··· The data ···
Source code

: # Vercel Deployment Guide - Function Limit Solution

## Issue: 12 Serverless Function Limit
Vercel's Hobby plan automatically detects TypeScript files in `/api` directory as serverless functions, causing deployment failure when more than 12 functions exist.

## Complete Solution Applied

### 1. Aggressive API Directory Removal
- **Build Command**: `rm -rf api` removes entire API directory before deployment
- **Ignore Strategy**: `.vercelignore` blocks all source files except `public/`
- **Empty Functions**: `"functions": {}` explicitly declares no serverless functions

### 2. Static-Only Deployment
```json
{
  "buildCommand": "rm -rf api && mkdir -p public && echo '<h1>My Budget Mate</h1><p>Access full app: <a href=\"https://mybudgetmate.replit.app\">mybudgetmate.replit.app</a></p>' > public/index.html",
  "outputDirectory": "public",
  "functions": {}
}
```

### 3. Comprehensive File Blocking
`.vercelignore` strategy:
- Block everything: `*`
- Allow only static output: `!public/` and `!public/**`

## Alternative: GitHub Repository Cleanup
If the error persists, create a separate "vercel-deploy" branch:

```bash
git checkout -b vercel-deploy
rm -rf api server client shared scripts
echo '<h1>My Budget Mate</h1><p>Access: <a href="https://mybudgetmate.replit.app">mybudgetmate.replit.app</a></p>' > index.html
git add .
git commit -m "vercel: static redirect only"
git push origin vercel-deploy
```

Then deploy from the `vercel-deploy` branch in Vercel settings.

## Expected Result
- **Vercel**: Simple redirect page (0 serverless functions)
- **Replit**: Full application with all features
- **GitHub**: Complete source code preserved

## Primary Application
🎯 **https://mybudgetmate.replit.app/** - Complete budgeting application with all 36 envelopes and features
···
··· The data ···
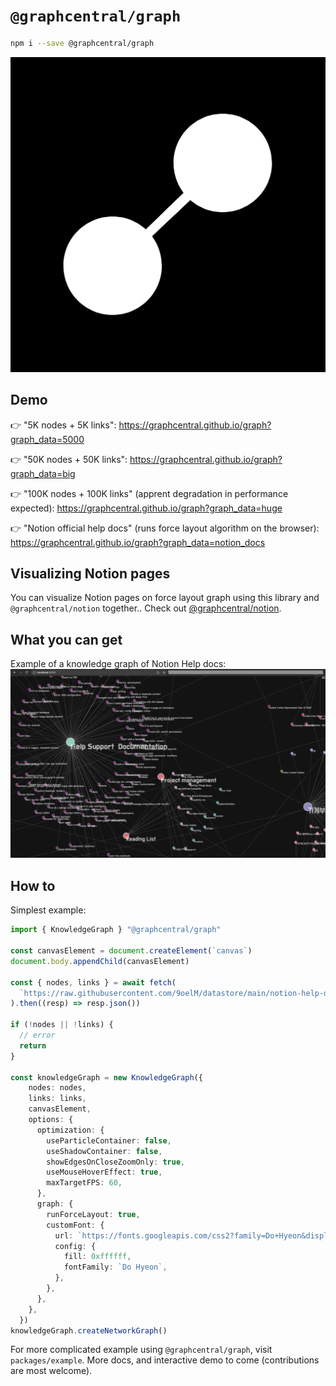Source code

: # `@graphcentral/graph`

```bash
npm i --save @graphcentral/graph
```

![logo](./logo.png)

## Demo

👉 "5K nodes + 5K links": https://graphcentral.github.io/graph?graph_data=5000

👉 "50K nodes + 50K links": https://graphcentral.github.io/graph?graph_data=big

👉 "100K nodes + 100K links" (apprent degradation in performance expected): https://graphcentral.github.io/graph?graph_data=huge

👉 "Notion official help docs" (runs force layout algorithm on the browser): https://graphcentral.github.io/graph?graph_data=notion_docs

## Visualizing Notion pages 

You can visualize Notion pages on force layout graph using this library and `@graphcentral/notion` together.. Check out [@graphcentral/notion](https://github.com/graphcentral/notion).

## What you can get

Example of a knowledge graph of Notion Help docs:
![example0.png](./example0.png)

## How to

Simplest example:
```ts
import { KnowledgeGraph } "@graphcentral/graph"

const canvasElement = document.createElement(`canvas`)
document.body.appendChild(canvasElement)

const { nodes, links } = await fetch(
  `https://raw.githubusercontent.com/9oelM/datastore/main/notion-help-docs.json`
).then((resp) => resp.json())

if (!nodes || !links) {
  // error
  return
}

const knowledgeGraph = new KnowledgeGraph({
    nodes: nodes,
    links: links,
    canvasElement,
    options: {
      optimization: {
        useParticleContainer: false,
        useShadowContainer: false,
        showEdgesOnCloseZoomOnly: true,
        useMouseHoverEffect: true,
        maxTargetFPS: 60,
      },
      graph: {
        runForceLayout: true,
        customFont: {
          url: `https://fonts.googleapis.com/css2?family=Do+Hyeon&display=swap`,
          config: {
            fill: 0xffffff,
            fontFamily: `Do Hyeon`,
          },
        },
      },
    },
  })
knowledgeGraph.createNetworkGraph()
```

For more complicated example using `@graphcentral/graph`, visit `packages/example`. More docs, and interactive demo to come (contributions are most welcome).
···
Give the number of lines above that hold "echo", with no other words.

2